Activity: Copy out each line of the listing below where the string "author" appears.
-=-=-=-=-
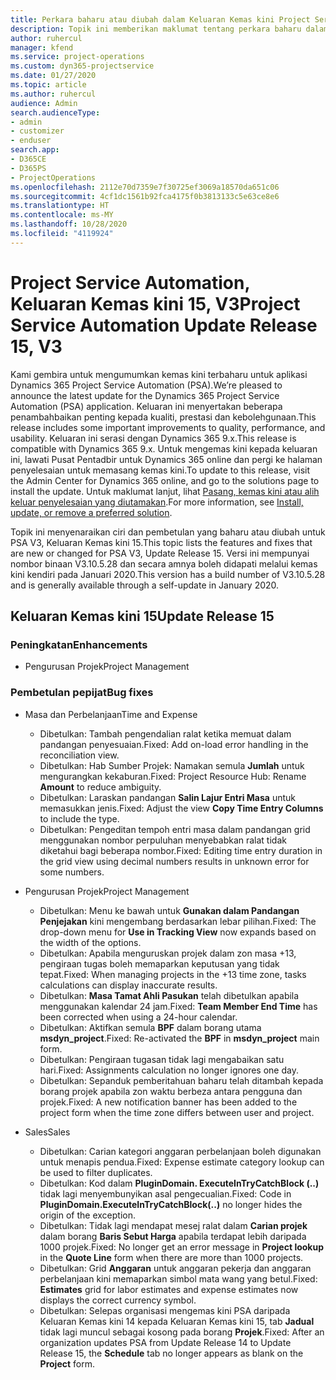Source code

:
 ```yaml
---
title: Perkara baharu atau diubah dalam Keluaran Kemas kini Project Service Automation 15, V3
description: Topik ini memberikan maklumat tentang perkara baharu dalam Keluaran Kemas kini Project Service Automation 15, V3.
author: ruhercul
manager: kfend
ms.service: project-operations
ms.custom: dyn365-projectservice
ms.date: 01/27/2020
ms.topic: article
ms.author: ruhercul
audience: Admin
search.audienceType:
- admin
- customizer
- enduser
search.app:
- D365CE
- D365PS
- ProjectOperations
ms.openlocfilehash: 2112e70d7359e7f30725ef3069a18570da651c06
ms.sourcegitcommit: 4cf1dc1561b92fca4175f0b3813133c5e63ce8e6
ms.translationtype: HT
ms.contentlocale: ms-MY
ms.lasthandoff: 10/28/2020
ms.locfileid: "4119924"
---
```

# <a name="project-service-automation-update-release-15-v3"></a><span data-ttu-id="d96e9-103">Project Service Automation, Keluaran Kemas kini 15, V3</span><span class="sxs-lookup"><span data-stu-id="d96e9-103">Project Service Automation Update Release 15, V3</span></span>

<span data-ttu-id="d96e9-104">Kami gembira untuk mengumumkan kemas kini terbaharu untuk aplikasi Dynamics 365 Project Service Automation (PSA).</span><span class="sxs-lookup"><span data-stu-id="d96e9-104">We’re pleased to announce the latest update for the Dynamics 365 Project Service Automation (PSA) application.</span></span> <span data-ttu-id="d96e9-105">Keluaran ini menyertakan beberapa penambahbaikan penting kepada kualiti, prestasi dan kebolehgunaan.</span><span class="sxs-lookup"><span data-stu-id="d96e9-105">This release includes some important improvements to quality, performance, and usability.</span></span> <span data-ttu-id="d96e9-106">Keluaran ini serasi dengan Dynamics 365 9.x.</span><span class="sxs-lookup"><span data-stu-id="d96e9-106">This release is compatible with Dynamics 365 9.x.</span></span> <span data-ttu-id="d96e9-107">Untuk mengemas kini kepada keluaran ini, lawati Pusat Pentadbir untuk Dynamics 365 online dan pergi ke halaman penyelesaian untuk memasang kemas kini.</span><span class="sxs-lookup"><span data-stu-id="d96e9-107">To update to this release, visit the Admin Center for Dynamics 365 online, and go to the solutions page to install the update.</span></span> <span data-ttu-id="d96e9-108">Untuk maklumat lanjut, lihat [Pasang, kemas kini atau alih keluar penyelesaian yang diutamakan](https://docs.microsoft.com/power-platform/admin/install-remove-preferred-solution).</span><span class="sxs-lookup"><span data-stu-id="d96e9-108">For more information, see [Install, update, or remove a preferred solution](https://docs.microsoft.com/power-platform/admin/install-remove-preferred-solution).</span></span>

<span data-ttu-id="d96e9-109">Topik ini menyenaraikan ciri dan pembetulan yang baharu atau diubah untuk PSA V3, Keluaran Kemas kini 15.</span><span class="sxs-lookup"><span data-stu-id="d96e9-109">This topic lists the features and fixes that are new or changed for PSA V3, Update Release 15.</span></span> <span data-ttu-id="d96e9-110">Versi ini mempunyai nombor binaan V3.10.5.28 dan secara amnya boleh didapati melalui kemas kini kendiri pada Januari 2020.</span><span class="sxs-lookup"><span data-stu-id="d96e9-110">This version has a build number of V3.10.5.28 and is generally available through a self-update in January 2020.</span></span>

## <a name="update-release-15"></a><span data-ttu-id="d96e9-111">Keluaran Kemas kini 15</span><span class="sxs-lookup"><span data-stu-id="d96e9-111">Update Release 15</span></span> 

### <a name="enhancements"></a><span data-ttu-id="d96e9-112">Peningkatan</span><span class="sxs-lookup"><span data-stu-id="d96e9-112">Enhancements</span></span>

- <span data-ttu-id="d96e9-113">Pengurusan Projek</span><span class="sxs-lookup"><span data-stu-id="d96e9-113">Project Management</span></span>

### <a name="bug-fixes"></a><span data-ttu-id="d96e9-114">Pembetulan pepijat</span><span class="sxs-lookup"><span data-stu-id="d96e9-114">Bug fixes</span></span>

- <span data-ttu-id="d96e9-115">Masa dan Perbelanjaan</span><span class="sxs-lookup"><span data-stu-id="d96e9-115">Time and Expense</span></span>

  - <span data-ttu-id="d96e9-116">Dibetulkan: Tambah pengendalian ralat ketika memuat dalam pandangan penyesuaian.</span><span class="sxs-lookup"><span data-stu-id="d96e9-116">Fixed: Add on-load error handling in the reconciliation view.</span></span>
  - <span data-ttu-id="d96e9-117">Dibetulkan: Hab Sumber Projek: Namakan semula **Jumlah** untuk mengurangkan kekaburan.</span><span class="sxs-lookup"><span data-stu-id="d96e9-117">Fixed: Project Resource Hub: Rename **Amount** to reduce ambiguity.</span></span>
  - <span data-ttu-id="d96e9-118">Dibetulkan: Laraskan pandangan **Salin Lajur Entri Masa** untuk memasukkan jenis.</span><span class="sxs-lookup"><span data-stu-id="d96e9-118">Fixed: Adjust the view **Copy Time Entry Columns** to include the type.</span></span>
  - <span data-ttu-id="d96e9-119">Dibetulkan: Pengeditan tempoh entri masa dalam pandangan grid menggunakan nombor perpuluhan menyebabkan ralat tidak diketahui bagi beberapa nombor.</span><span class="sxs-lookup"><span data-stu-id="d96e9-119">Fixed: Editing time entry duration in the grid view using decimal numbers results in unknown error for some numbers.</span></span>

- <span data-ttu-id="d96e9-120">Pengurusan Projek</span><span class="sxs-lookup"><span data-stu-id="d96e9-120">Project Management</span></span>

  - <span data-ttu-id="d96e9-121">Dibetulkan: Menu ke bawah untuk **Gunakan dalam Pandangan Penjejakan** kini mengembang berdasarkan lebar pilihan.</span><span class="sxs-lookup"><span data-stu-id="d96e9-121">Fixed: The drop-down menu for **Use in Tracking View** now expands based on the width of the options.</span></span>
  - <span data-ttu-id="d96e9-122">Dibetulkan: Apabila menguruskan projek dalam zon masa +13, pengiraan tugas boleh memaparkan keputusan yang tidak tepat.</span><span class="sxs-lookup"><span data-stu-id="d96e9-122">Fixed: When managing projects in the +13 time zone, tasks calculations can display inaccurate results.</span></span>
  - <span data-ttu-id="d96e9-123">Dibetulkan: **Masa Tamat Ahli Pasukan** telah dibetulkan apabila menggunakan kalendar 24 jam.</span><span class="sxs-lookup"><span data-stu-id="d96e9-123">Fixed: **Team Member End Time** has been corrected when using a 24-hour calendar.</span></span>
  - <span data-ttu-id="d96e9-124">Dibetulkan: Aktifkan semula **BPF** dalam borang utama **msdyn_project**.</span><span class="sxs-lookup"><span data-stu-id="d96e9-124">Fixed: Re-activated the **BPF** in **msdyn_project** main form.</span></span>
  - <span data-ttu-id="d96e9-125">Dibetulkan: Pengiraan tugasan tidak lagi mengabaikan satu hari.</span><span class="sxs-lookup"><span data-stu-id="d96e9-125">Fixed: Assignments calculation no longer ignores one day.</span></span>
  - <span data-ttu-id="d96e9-126">Dibetulkan: Sepanduk pemberitahuan baharu telah ditambah kepada borang projek apabila zon waktu berbeza antara pengguna dan projek.</span><span class="sxs-lookup"><span data-stu-id="d96e9-126">Fixed: A new notification banner has been added to the project form when the time zone differs between user and project.</span></span>

- <span data-ttu-id="d96e9-127">Sales</span><span class="sxs-lookup"><span data-stu-id="d96e9-127">Sales</span></span>

  - <span data-ttu-id="d96e9-128">Dibetulkan: Carian kategori anggaran perbelanjaan boleh digunakan untuk menapis pendua.</span><span class="sxs-lookup"><span data-stu-id="d96e9-128">Fixed: Expense estimate category lookup can be used to filter duplicates.</span></span>
  - <span data-ttu-id="d96e9-129">Dibetulkan: Kod dalam **PluginDomain. ExecuteInTryCatchBlock (..)** tidak lagi menyembunyikan asal pengecualian.</span><span class="sxs-lookup"><span data-stu-id="d96e9-129">Fixed: Code in **PluginDomain.ExecuteInTryCatchBlock(..)** no longer hides the origin of the exception.</span></span>
  - <span data-ttu-id="d96e9-130">Dibetulkan: Tidak lagi mendapat mesej ralat dalam **Carian projek** dalam borang **Baris Sebut Harga** apabila terdapat lebih daripada 1000 projek.</span><span class="sxs-lookup"><span data-stu-id="d96e9-130">Fixed: No longer get an error message in **Project lookup** in the **Quote Line** form when there are more than 1000 projects.</span></span>
  - <span data-ttu-id="d96e9-131">Dibetulkan: Grid **Anggaran** untuk anggaran pekerja dan anggaran perbelanjaan kini memaparkan simbol mata wang yang betul.</span><span class="sxs-lookup"><span data-stu-id="d96e9-131">Fixed: **Estimates** grid for labor estimates and expense estimates now displays the correct currency symbol.</span></span>
  - <span data-ttu-id="d96e9-132">Dibetulkan: Selepas organisasi mengemas kini PSA daripada Keluaran Kemas kini 14 kepada Keluaran Kemas kini 15, tab **Jadual** tidak lagi muncul sebagai kosong pada borang **Projek**.</span><span class="sxs-lookup"><span data-stu-id="d96e9-132">Fixed: After an organization updates PSA from Update Release 14 to Update Release 15, the **Schedule** tab no longer appears as blank on the **Project** form.</span></span>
-=-=-=-=-
Finished exercise:
author: ruhercul
ms.author: ruhercul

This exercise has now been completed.